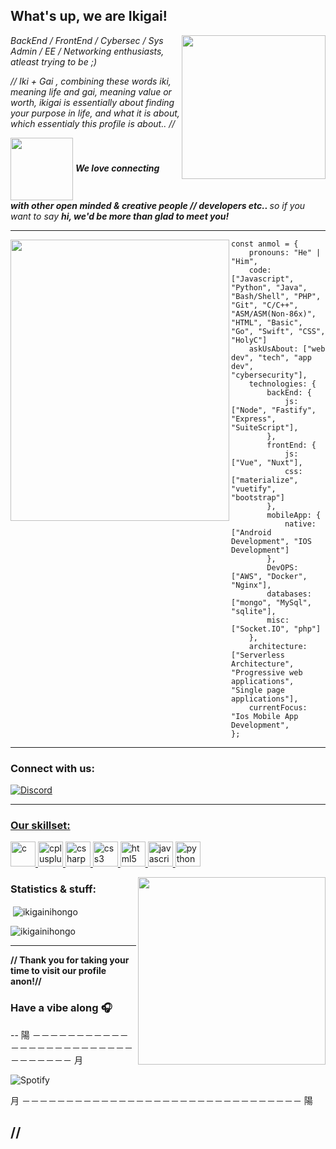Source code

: <h2>What's up, we are Ikigai!</h2>
<img align='right' src="https://media.giphy.com/media/qMuRiqbqBlJK067TuU/giphy.gif" width="230">
<p><em>BackEnd / FrontEnd / Cybersec / Sys Admin / EE / Networking enthusiasts, atleast trying to be ;) 
</em></p>
<p><em> //  Iki + Gai , combining these words iki, meaning life and gai, meaning value or worth, ikigai is essentially about finding your purpose in life, and what it is about, which essentialy this profile is about.. //
</em></p>
<img align='center' src="https://media.giphy.com/media/MGXxja8AyK2UU/giphy.gif" width="100"> <em><b>We love connecting with other open minded & creative people // developers etc.. </b> so if you want to say <b>hi, we'd be more than glad to meet you!</b> </em>

---

<img align='left' src="https://media.giphy.com/media/xnXzqTZDPCKXOTlsa6/giphy.gif" width="350" height="450">

```
const anmol = {
    pronouns: "He" | "Him",
    code: ["Javascript", "Python", "Java", "Bash/Shell", "PHP", "Git", "C/C++", "ASM/ASM(Non-86x)", "HTML", "Basic", "Go", "Swift", "CSS", "HolyC"]
    askUsAbout: ["web dev", "tech", "app dev", "cybersecurity"],
    technologies: {
        backEnd: {
            js: ["Node", "Fastify", "Express", "SuiteScript"],
        },
        frontEnd: {
            js: ["Vue", "Nuxt"],
            css: ["materialize", "vuetify", "bootstrap"]
        },
        mobileApp: {
            native: ["Android Development", "IOS Development"]
        },
        DevOPS: ["AWS", "Docker", "Nginx"],
        databases: ["mongo", "MySql", "sqlite"],
        misc: ["Socket.IO", "php"]
    },
    architecture: ["Serverless Architecture", "Progressive web applications", "Single page applications"],
    currentFocus: "Ios Mobile App Development",
};
```

---

<h3 align="left">Connect with us:</h3>
<p align="left">
<a href="https://discord.gg/fcANwRPt" target="blank"><img alt="Discord" src="https://img.shields.io/discord/861361639353614347?color=%23ffffff&label=join%20the%20server&logo=Discord&logoColor=%23ffff&style=for-the-badge">

---
<h3 align="left">Our skillset:</h3>
</a> <a href="https://www.cprogramming.com/" target="_blank"> <img src="https://imgur.com/wAwAyro.png" alt="c" width="40" height="40"/> </a> <a href="https://www.w3schools.com/cpp/" target="_blank"> <img src="https://imgur.com/fTPfqNA.png" alt="cplusplus" width="40" height="40"/> </a> <a href="https://www.w3schools.com/cs/" target="_blank"> <img src="https://imgur.com/sH89fW2.png" alt="csharp" width="40" height="40"/> </a> <a href="https://www.w3schools.com/css/" target="_blank"> <img src="https://imgur.com/bqMdv4K.png" alt="css3" width="40" height="40"/> </a> <a href="https://www.w3.org/html/" target="_blank"> <img src="https://imgur.com/MDbVMS6.png" alt="html5" width="40" height="40"/> </a> <a href="https://developer.mozilla.org/en-US/docs/Web/JavaScript" target="_blank"> <img src="https://imgur.com/rk9jb61.png" alt="javascript" width="40" height="40"/>
</a> <a href="https://www.python.org" target="_blank"> <img src="https://imgur.com/gWpFmME.png" alt="python" width="40" height="40"/> </a> </p>

<p><img align="right" src="https://media.giphy.com/media/uichN8cuNwHVS/giphy.gif" height="300"/>
<h3 align="left">Statistics & stuff:</h3>
<p>&nbsp;<img align="center" src="https://github-readme-stats.vercel.app/api?username=ikigainihongo&show_icons=true&theme=dark&locale=en" alt="ikigainihongo" /></p>
<p><img align="center" src="https://github-readme-streak-stats.herokuapp.com/?user=ikigainihongo&theme=dark" alt="ikigainihongo" /></p>

--- 

**// Thank you for taking your time to visit our profile anon!//**

### Have a vibe along 🎧
--
陽 －－－－－－－－－－－－－－－－－－－－－－－－－－－－－－－－ 月



![Spotify](https://novatorem.vercel.app/api/spotify)

月 －－－－－－－－－－－－－－－－－－－－－－－－－－－－－－－－ 陽

//
--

----------

What you will do -> Whenever a line of the entries contains the string "your", copy that line.

Result ->
<p><em> //  Iki + Gai , combining these words iki, meaning life and gai, meaning value or worth, ikigai is essentially about finding your purpose in life, and what it is about, which essentialy this profile is about.. //
**// Thank you for taking your time to visit our profile anon!//**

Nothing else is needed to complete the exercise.